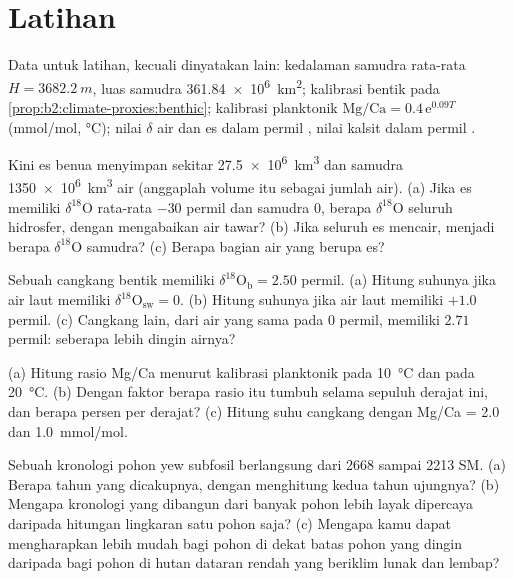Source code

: \section*{Latihan}\label{sec:b2:climate-proxies:exercises}

Data untuk latihan, kecuali dinyatakan lain: kedalaman samudra rata-rata $H = \qty{3682.2}{m}$, luas
samudra \qty{361.84e6}{km^2}; kalibrasi bentik pada \cref{prop:b2:climate-proxies:benthic}; kalibrasi
planktonik $\text{Mg/Ca} = 0.4\,\mathrm{e}^{0.09T}$ (\unit{mmol/mol}, \unit{\celsius});
nilai $\delta$ air dan es dalam permil , nilai kalsit dalam permil .

\begin{exercise}[$\star$]\label{exo:b2:climate-proxies:1}
Kini es benua menyimpan sekitar \qty{27.5e6}{km^3} dan samudra \qty{1350e6}{km^3}
air (anggaplah volume itu sebagai jumlah air). (a) Jika es memiliki $\delta^{18}$O rata-rata $-30$
permil dan samudra 0, berapa $\delta^{18}$O seluruh hidrosfer, dengan mengabaikan air
tawar? (b) Jika seluruh es mencair, menjadi berapa $\delta^{18}$O samudra? (c) Berapa
bagian air yang berupa es?
\end{exercise}

\begin{exercise}[$\star$]\label{exo:b2:climate-proxies:2}
Sebuah cangkang bentik memiliki $\delta^{18}\mathrm{O}_{\mathrm{b}} = 2.50$ permil. (a) Hitung
suhunya jika air laut memiliki $\delta^{18}\mathrm{O}_{\mathrm{sw}} = 0$. (b) Hitung suhunya jika
air laut memiliki $+1.0$ permil. (c) Cangkang lain, dari air yang sama pada $0$ permil, memiliki
$2.71$ permil: seberapa lebih dingin airnya?
\end{exercise}

\begin{exercise}[$\star$]\label{exo:b2:climate-proxies:3}
(a) Hitung rasio Mg/Ca menurut kalibrasi planktonik pada \qty{10}{\celsius} dan pada
\qty{20}{\celsius}. (b) Dengan faktor berapa rasio itu tumbuh selama sepuluh derajat ini, dan berapa
persen per derajat? (c) Hitung suhu cangkang dengan Mg/Ca = 2.0 dan
\qty{1.0}{mmol/mol}.
\end{exercise}

\begin{exercise}[$\star$]\label{exo:b2:climate-proxies:4}
Sebuah kronologi pohon yew subfosil berlangsung dari 2668 sampai 2213 SM. (a) Berapa tahun yang dicakupnya,
dengan menghitung kedua tahun ujungnya? (b) Mengapa kronologi yang dibangun dari banyak pohon lebih layak dipercaya daripada
hitungan lingkaran satu pohon saja? (c) Mengapa kamu dapat mengharapkan  lebih mudah bagi
pohon di dekat batas pohon yang dingin daripada bagi pohon di hutan dataran rendah yang beriklim lunak dan lembap?
\end{exercise}

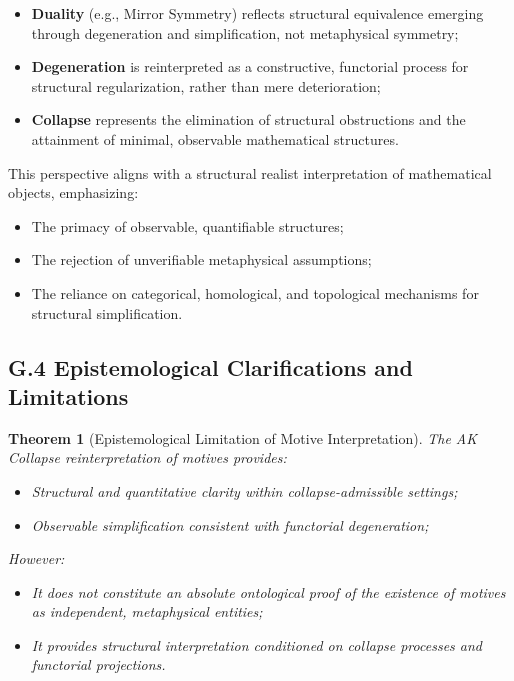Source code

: \documentclass[11pt]{article}
\newtheorem{theorem}{Theorem}[section]
\begin{document}
\begin{itemize}
    \item \textbf{Duality} (e.g., Mirror Symmetry) reflects structural equivalence emerging through degeneration and simplification, not metaphysical symmetry;
    \item \textbf{Degeneration} is reinterpreted as a constructive, functorial process for structural regularization, rather than mere deterioration;
    \item \textbf{Collapse} represents the elimination of structural obstructions and the attainment of minimal, observable mathematical structures.
\end{itemize}

This perspective aligns with a structural realist interpretation of mathematical objects, emphasizing:

\begin{itemize}
    \item The primacy of observable, quantifiable structures;
    \item The rejection of unverifiable metaphysical assumptions;
    \item The reliance on categorical, homological, and topological mechanisms for structural simplification.
\end{itemize}

\subsection*{G.4 Epistemological Clarifications and Limitations}

\begin{theorem}[Epistemological Limitation of Motive Interpretation]
The AK Collapse reinterpretation of motives provides:

\begin{itemize}
    \item Structural and quantitative clarity within collapse-admissible settings;
    \item Observable simplification consistent with functorial degeneration;
\end{itemize}

However:

\begin{itemize}
    \item It does not constitute an absolute ontological proof of the existence of motives as independent, metaphysical entities;
    \item It provides structural interpretation conditioned on collapse processes and functorial projections.
\end{itemize}
\end{theorem}
\end{document}
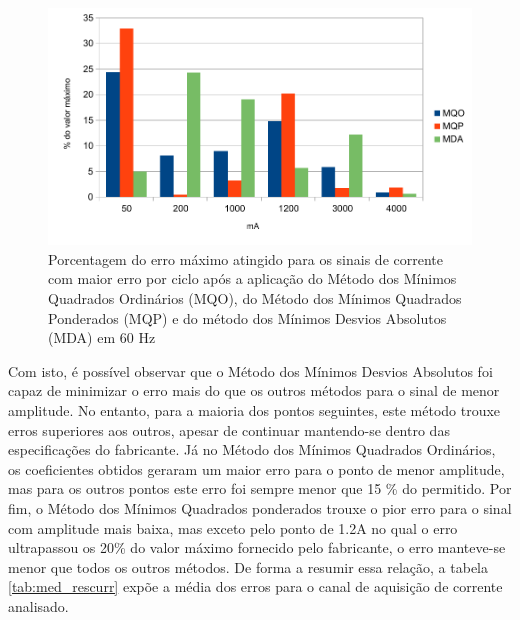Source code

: \begin{figure}[H]
    \caption{Porcentagem do erro máximo atingido para os sinais de corrente com maior erro por ciclo após a aplicação do Método dos Mínimos Quadrados Ordinários (MQO), do Método dos Mínimos Quadrados Ponderados (MQP) e do método dos Mínimos Desvios Absolutos (MDA) em 60 Hz}
    \label{fig:res_curr}
    \centering
    \includegraphics[width=0.9\linewidth]{pictures/max_err_IA_aftercalib60Hz}
\end{figure}

Com isto, é possível observar que o Método dos Mínimos Desvios Absolutos foi capaz de minimizar o erro mais do que os outros métodos para o sinal de menor amplitude. No entanto, para a maioria dos pontos seguintes, este método trouxe erros superiores aos outros, apesar de continuar mantendo-se dentro das especificações do fabricante. Já no Método dos Mínimos Quadrados Ordinários, os coeficientes obtidos geraram um maior erro para o ponto de menor amplitude, mas para os outros pontos este erro foi sempre menor que 15 \% do permitido. Por fim, o Método dos Mínimos Quadrados ponderados trouxe o pior erro para o sinal com amplitude mais baixa, mas exceto pelo ponto de 1.2A no qual o erro ultrapassou os 20\% do valor máximo fornecido pelo fabricante, o erro manteve-se menor que todos os outros métodos. De forma a resumir essa relação, a tabela \ref{tab:med_rescurr} expõe a média dos erros para o canal de aquisição de corrente analisado.

\begin{table}[H]
\end{table}

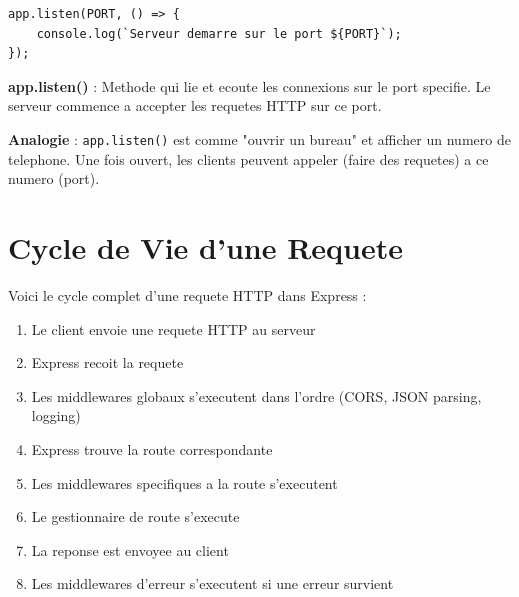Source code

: \documentclass[a4paper,12pt]{book}
\begin{document}
\begin{lstlisting}[style=javascript]
app.listen(PORT, () => {
    console.log(`Serveur demarre sur le port ${PORT}`);
});
\end{lstlisting}

\begin{definitionbox}
    \textbf{app.listen()} : Methode qui lie et ecoute les connexions sur le port specifie. Le serveur commence a accepter les requetes HTTP sur ce port.
\end{definitionbox}

\begin{analogybox}
    \textbf{Analogie} : \texttt{app.listen()} est comme "ouvrir un bureau" et afficher un numero de telephone. Une fois ouvert, les clients peuvent appeler (faire des requetes) a ce numero (port).
\end{analogybox}

\section{Cycle de Vie d'une Requete}

Voici le cycle complet d'une requete HTTP dans Express :

\begin{enumerate}
    \item Le client envoie une requete HTTP au serveur
    \item Express recoit la requete
    \item Les middlewares globaux s'executent dans l'ordre (CORS, JSON parsing, logging)
    \item Express trouve la route correspondante
    \item Les middlewares specifiques a la route s'executent
    \item Le gestionnaire de route s'execute
    \item La reponse est envoyee au client
    \item Les middlewares d'erreur s'executent si une erreur survient
\end{enumerate}

\begin{center}
\end{center}
\end{document}
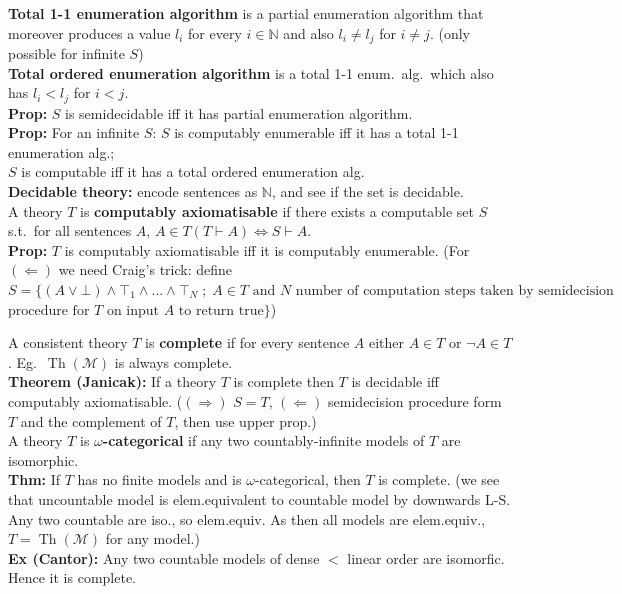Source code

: \documentclass[a4paper,oneside,12pt]{article}
\theoremstyle{definition}
\newcommand{\N}{\ensuremath{\mathbb{N}}}
\newcommand{\M}{\ensuremath{\mathcal{M}}}
\DeclareMathOperator{\Th}{Th}
\begin{document}
\textbf{Total 1-1 enumeration algorithm} is a partial enumeration algorithm that moreover produces a value $l_i$ for every $i \in \N$ and also $l_i \neq l_j$ for $i \neq j$. (only possible for infinite $S$)\\
\textbf{Total ordered enumeration algorithm} is a total 1-1 enum.\ alg.\ which also has $l_i < l_j$ for $i < j$.\\
\textbf{Prop: }$S$ is semidecidable iff it has partial enumeration algorithm.\\
\textbf{Prop: }For an infinite $S$: $S$ is computably enumerable iff it has a total 1-1 enumeration alg.; \\$S$ is computable iff it has a total ordered enumeration alg.\\
\textbf{Decidable theory: }encode sentences as $\N$, and see if the set is decidable.\\
A theory $T$ is \textbf{computably axiomatisable} if there exists a computable set $S$ s.t.\ for all sentences $A$, $A \in T (T \vdash A) \iff S \vdash A$.\\
\textbf{Prop: }$T$ is computably axiomatisable iff it is computably enumerable. (For $(\Leftarrow)$ we need Craig's trick: define $S = \{(A \vee \bot) \wedge \top_1 \wedge \ldots \wedge \top_N \; ; \; A \in T \text{ and } N \text{ number of computation steps taken by semidecision}$\\$\text{procedure for }T \text{ on input }A \text{ to return true}\}$)

A consistent theory $T$ is \textbf{complete} if for every sentence $A$ either $A \in T$ or $\neg A \in T$. Eg.\ $\Th(\M)$ is always complete.\\
\textbf{Theorem (Janicak): }If a theory $T$ is complete then $T$ is decidable iff computably axiomatisable. ($(\Rightarrow)$ $S = T$, $(\Leftarrow)$ semidecision procedure form $T$ and the complement of $T$, then use upper prop.)\\
A theory $T$ is \textbf{$\omega$-categorical} if any two countably-infinite models of $T$ are isomorphic.\\
\textbf{Thm: }If $T$ has no finite models and is $\omega$-categorical, then $T$ is complete. (we see that uncountable model is elem.equivalent to countable model by downwards L-S. Any two countable are iso., so elem.equiv. As then all models are elem.equiv., $T = \Th(\M)$ for any model.)\\
\textbf{Ex (Cantor): }Any two countable models of dense $<$ linear order are isomorfic. Hence it is complete.
\end{document}

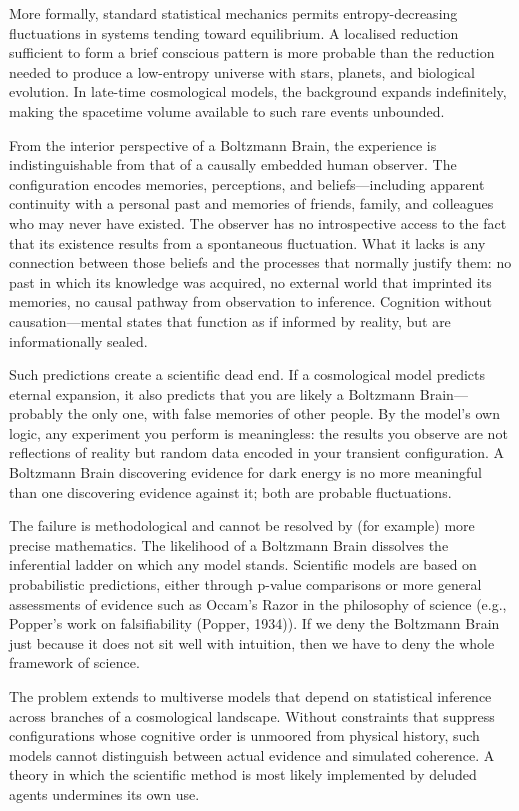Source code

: More formally, standard statistical mechanics permits entropy-decreasing fluctuations in systems tending toward equilibrium. A localised reduction sufficient to form a brief conscious pattern is more probable than the reduction needed to produce a low-entropy universe with stars, planets, and biological evolution. In late-time cosmological models, the background expands indefinitely, making the spacetime volume available to such rare events unbounded.

From the interior perspective of a Boltzmann Brain, the experience is indistinguishable from that of a causally embedded human observer. The configuration encodes memories, perceptions, and beliefs—including apparent continuity with a personal past and memories of friends, family, and colleagues who may never have existed. The observer has no introspective access to the fact that its existence results from a spontaneous fluctuation. What it lacks is any connection between those beliefs and the processes that normally justify them: no past in which its knowledge was acquired, no external world that imprinted its memories, no causal pathway from observation to inference. Cognition without causation—mental states that function as if informed by reality, but are informationally sealed.

Such predictions create a scientific dead end. If a cosmological model predicts eternal expansion, it also predicts that you are likely a Boltzmann Brain—probably the only one, with false memories of other people. By the model's own logic, any experiment you perform is meaningless: the results you observe are not reflections of reality but random data encoded in your transient configuration. A Boltzmann Brain \QSOpen{}discovering\QSClose{} evidence for dark energy is no more meaningful than one \QSOpen{}discovering\QSClose{} evidence against it; both are probable fluctuations.

The failure is methodological and cannot be resolved by (for example) more precise mathematics. The likelihood of a Boltzmann Brain dissolves the inferential ladder on which any model stands. Scientific models are based on probabilistic predictions, either through p-value comparisons or more general assessments of evidence such as Occam's Razor in the philosophy of science (e.g., Popper's work on falsifiability (Popper, 1934)). If we deny the Boltzmann Brain just because it does not sit well with intuition, then we have to deny the whole framework of science.

The problem extends to multiverse models that depend on statistical inference across branches of a cosmological landscape. Without constraints that suppress configurations whose cognitive order is unmoored from physical history, such models cannot distinguish between actual evidence and simulated coherence. A theory in which the scientific method is most likely implemented by deluded agents undermines its own use.

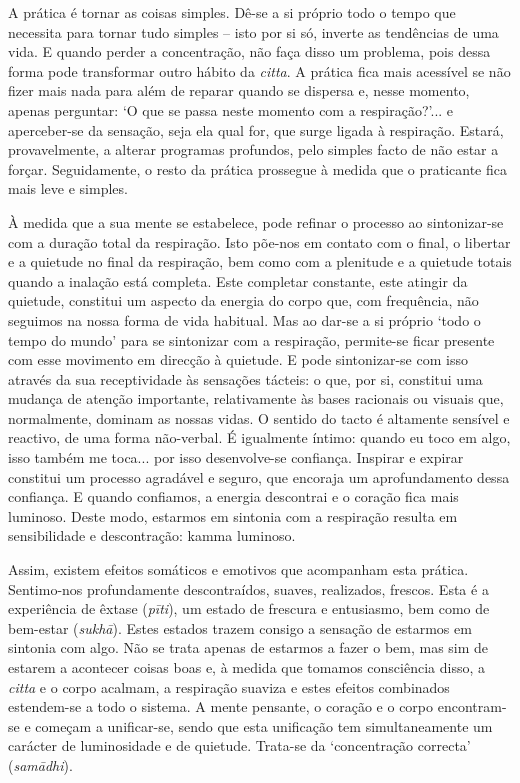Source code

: A prática é tornar as coisas simples. Dê-se a si próprio todo o tempo que necessita para tornar tudo simples -- isto por si só, inverte as tendências de uma vida. E quando perder a concentração, não faça disso um problema, pois dessa forma pode transformar outro hábito da \emph{citta}. A prática fica mais acessível se não fizer mais nada para além de reparar quando se dispersa e, nesse momento, apenas perguntar: `O que se passa neste momento com a respiração?'... e aperceber-se da sensação, seja ela qual for, que surge ligada à respiração. Estará, provavelmente, a alterar programas profundos, pelo simples facto de não estar a forçar. Seguidamente, o resto da prática prossegue à medida que o praticante fica mais leve e simples.

À medida que a sua mente se estabelece, pode refinar o processo ao sintonizar-se com a duração total da respiração. Isto põe-nos em contato com o final, o libertar e a quietude no final da respiração, bem como com a plenitude e a quietude totais quando a inalação está completa. Este completar constante, este atingir da quietude, constitui um aspecto da energia do corpo que, com frequência, não seguimos na nossa forma de vida habitual. Mas ao dar-se a si próprio `todo o tempo do mundo' para se sintonizar com a respiração, permite-se ficar presente com esse movimento em direcção à quietude. E pode sintonizar-se com isso através da sua receptividade às sensações tácteis: o que, por si, constitui uma mudança de atenção importante, relativamente às bases racionais ou visuais que, normalmente, dominam as nossas vidas. O sentido do tacto é altamente sensível e reactivo, de uma forma não-verbal. É igualmente íntimo: quando eu toco em algo, isso também me toca... por isso desenvolve-se confiança. Inspirar e expirar constitui um processo agradável e seguro, que encoraja um aprofundamento dessa confiança. E quando confiamos, a energia descontrai e o coração fica mais luminoso. Deste modo, estarmos em sintonia com a respiração resulta em sensibilidade e descontração: kamma luminoso.

Assim, existem efeitos somáticos e emotivos que acompanham esta prática. Sentimo-nos profundamente descontraídos, suaves, realizados, frescos. Esta é a experiência de êxtase (\emph{pīti}), um estado de frescura e entusiasmo, bem como de bem-estar (\emph{sukhā}). Estes estados trazem consigo a sensação de estarmos em sintonia com algo. Não se trata apenas de estarmos a fazer o bem, mas sim de estarem a acontecer coisas boas e, à medida que tomamos consciência disso, a \emph{citta} e o corpo acalmam, a respiração suaviza e estes efeitos combinados estendem-se a todo o sistema. A mente pensante, o coração e o corpo encontram-se e começam a unificar-se, sendo que esta unificação tem simultaneamente um carácter de luminosidade e de quietude. Trata-se da `concentração correcta' (\emph{samādhi}).

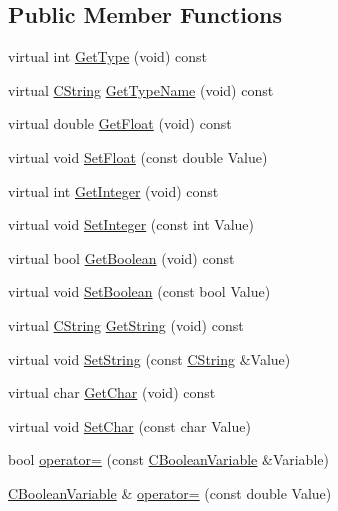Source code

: \subsection*{Public Member Functions}
\begin{DoxyCompactItemize}
\item 
virtual int \hyperlink{classCBooleanVariable_ad1e47ce945773e7059e53a620bc24351}{Get\-Type} (void) const 
\item 
virtual \hyperlink{classCString}{C\-String} \hyperlink{classCBooleanVariable_a72ecdaf420fc78941793d4cab2ed6bed}{Get\-Type\-Name} (void) const 
\item 
virtual double \hyperlink{classCBooleanVariable_ac59dc433ef72caeffa5b81ea66d90da5}{Get\-Float} (void) const 
\item 
virtual void \hyperlink{classCBooleanVariable_a8cb0cdb3b3f8dad9e1b04c88f33367d8}{Set\-Float} (const double Value)
\item 
virtual int \hyperlink{classCBooleanVariable_a35aee52260e1acbdf9639845409b6614}{Get\-Integer} (void) const 
\item 
virtual void \hyperlink{classCBooleanVariable_a56fb37e55eddd15047842f92c4fa501d}{Set\-Integer} (const int Value)
\item 
virtual bool \hyperlink{classCBooleanVariable_aede73252b492061d90e44003f6d944f1}{Get\-Boolean} (void) const 
\item 
virtual void \hyperlink{classCBooleanVariable_a15c508649f6e342640fc008cf43f22db}{Set\-Boolean} (const bool Value)
\item 
virtual \hyperlink{classCString}{C\-String} \hyperlink{classCBooleanVariable_a16efdf664ecbd74b3bc0d518d76585d6}{Get\-String} (void) const 
\item 
virtual void \hyperlink{classCBooleanVariable_aa7362a06640bf84322444e85094ad5ee}{Set\-String} (const \hyperlink{classCString}{C\-String} \&Value)
\item 
virtual char \hyperlink{classCBooleanVariable_a0e9acd743061a594920afabfd6ab6eb6}{Get\-Char} (void) const 
\item 
virtual void \hyperlink{classCBooleanVariable_af22fb31d331ce7d3283abe39c92b1ec1}{Set\-Char} (const char Value)
\item 
bool \hyperlink{classCBooleanVariable_a63cba7ebfbe8782ca83860ff5d03f08b}{operator=} (const \hyperlink{classCBooleanVariable}{C\-Boolean\-Variable} \&Variable)
\item 
\hyperlink{classCBooleanVariable}{C\-Boolean\-Variable} \& \hyperlink{classCBooleanVariable_a13ff940a5bf564ba648858ca0895d159}{operator=} (const double Value)

\end{DoxyCompactItemize}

—————

Working from the entries above, please transcribe only the lines from the line with "pohon di dekat" through the line with "not metaphysical symmetry;", exactly, with both end lines and without pictures.

pohon di dekat batas pohon yang dingin daripada bagi pohon di hutan dataran rendah yang beriklim lunak dan lembap?
\end{exercise}

Source code

: \documentclass[11pt]{article}
\newtheorem{theorem}{Theorem}[section]
\begin{document}
\begin{itemize}
    \item \textbf{Duality} (e.g., Mirror Symmetry) reflects structural equivalence emerging through degeneration and simplification, not metaphysical symmetry;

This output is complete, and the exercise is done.